BEGIN RECORD EXTRACTS

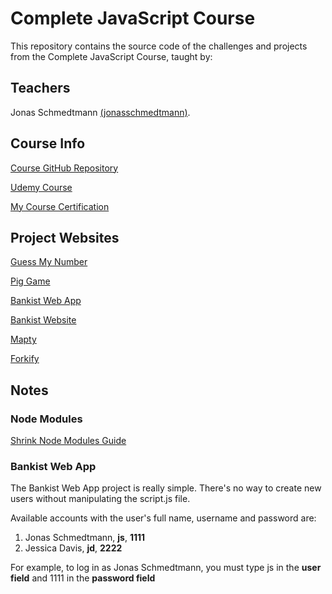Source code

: # Complete JavaScript Course

This repository contains the source code of the challenges and projects from the Complete JavaScript Course, taught by:

## Teachers

Jonas Schmedtmann <a href="https://github.com/jonasschmedtmann">(jonasschmedtmann)</a>.

## Course Info

<a href="https://github.com/jonasschmedtmann/complete-javascript-course">Course GitHub Repository</a>

<a href="https://www.udemy.com/course/the-complete-javascript-course/">Udemy Course</a>

<a href="https://www.udemy.com/certificate/UC-6ed688b1-1953-4b2b-bb70-f4aeaa502caa/">My Course Certification</a>

## Project Websites

<a href="https://ralvarezdev-guess-my-number.netlify.app/">Guess My Number</a>

<a href="https://ralvarezdev-pig-game.netlify.app/">Pig Game</a>

<a href="https://ralvarezdev-bankist-app.netlify.app/">Bankist Web App</a>

<a href="https://ralvarezdev-bankist-web.netlify.app/">Bankist Website</a>

<a href="https://ralvarezdev-mapty.netlify.app/">Mapty</a>

<a href="https://ralvarezdev-forkify.netlify.app/">Forkify</a>

## Notes

### Node Modules

<a href="NODE_MODULES.md">Shrink Node Modules Guide</a>

### Bankist Web App

The Bankist Web App project is really simple. There's no way to create new users without manipulating the script.js file.

Available accounts with the user's full name, username and password are:
<ol>
<li>Jonas Schmedtmann, <strong>js</strong>, <strong>1111</strong></li>
<li>Jessica Davis, <strong>jd</strong>, <strong>2222</strong></li>
</ol>

For example, to log in as Jonas Schmedtmann, you must type js in the <strong>user field</strong> and 1111 in the <strong>password field</strong>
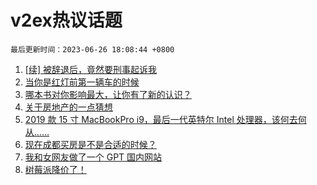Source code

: # v2ex热议话题

`最后更新时间：2023-06-26 18:08:44 +0800`

1. [[续] 被辞退后，竟然要刑事起诉我](https://www.v2ex.com/t/951649)
1. [当你是红灯前第一辆车的时候](https://www.v2ex.com/t/951664)
1. [哪本书对你影响最大，让你有了新的认识？](https://www.v2ex.com/t/951691)
1. [关于房地产的一点猜想](https://www.v2ex.com/t/951706)
1. [2019 款 15 寸 MacBookPro i9，最后一代英特尔 Intel 处理器，该何去何从……](https://www.v2ex.com/t/951781)
1. [现在成都买房是不是合适的时候？](https://www.v2ex.com/t/951629)
1. [我和女网友做了一个 GPT 国内网站](https://www.v2ex.com/t/951614)
1. [树莓派降价了！](https://www.v2ex.com/t/951615)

END RECORD EXTRACTS

- EXERCISE DETAILS -
In your copy, leave out the pictures and reproduce the material above exactly.

- THE ANSWER -
Source code

: # Complete JavaScript Course

This repository contains the source code of the challenges and projects from the Complete JavaScript Course, taught by:

## Teachers

Jonas Schmedtmann <a href="https://github.com/jonasschmedtmann">(jonasschmedtmann)</a>.

## Course Info

<a href="https://github.com/jonasschmedtmann/complete-javascript-course">Course GitHub Repository</a>

<a href="https://www.udemy.com/course/the-complete-javascript-course/">Udemy Course</a>

<a href="https://www.udemy.com/certificate/UC-6ed688b1-1953-4b2b-bb70-f4aeaa502caa/">My Course Certification</a>

## Project Websites

<a href="https://ralvarezdev-guess-my-number.netlify.app/">Guess My Number</a>

<a href="https://ralvarezdev-pig-game.netlify.app/">Pig Game</a>

<a href="https://ralvarezdev-bankist-app.netlify.app/">Bankist Web App</a>

<a href="https://ralvarezdev-bankist-web.netlify.app/">Bankist Website</a>

<a href="https://ralvarezdev-mapty.netlify.app/">Mapty</a>

<a href="https://ralvarezdev-forkify.netlify.app/">Forkify</a>

## Notes

### Node Modules

<a href="NODE_MODULES.md">Shrink Node Modules Guide</a>

### Bankist Web App

The Bankist Web App project is really simple. There's no way to create new users without manipulating the script.js file.

Available accounts with the user's full name, username and password are:
<ol>
<li>Jonas Schmedtmann, <strong>js</strong>, <strong>1111</strong></li>
<li>Jessica Davis, <strong>jd</strong>, <strong>2222</strong></li>
</ol>

For example, to log in as Jonas Schmedtmann, you must type js in the <strong>user field</strong> and 1111 in the <strong>password field</strong>
Source code

: # v2ex热议话题

`最后更新时间：2023-06-26 18:08:44 +0800`

1. [[续] 被辞退后，竟然要刑事起诉我](https://www.v2ex.com/t/951649)
1. [当你是红灯前第一辆车的时候](https://www.v2ex.com/t/951664)
1. [哪本书对你影响最大，让你有了新的认识？](https://www.v2ex.com/t/951691)
1. [关于房地产的一点猜想](https://www.v2ex.com/t/951706)
1. [2019 款 15 寸 MacBookPro i9，最后一代英特尔 Intel 处理器，该何去何从……](https://www.v2ex.com/t/951781)
1. [现在成都买房是不是合适的时候？](https://www.v2ex.com/t/951629)
1. [我和女网友做了一个 GPT 国内网站](https://www.v2ex.com/t/951614)
1. [树莓派降价了！](https://www.v2ex.com/t/951615)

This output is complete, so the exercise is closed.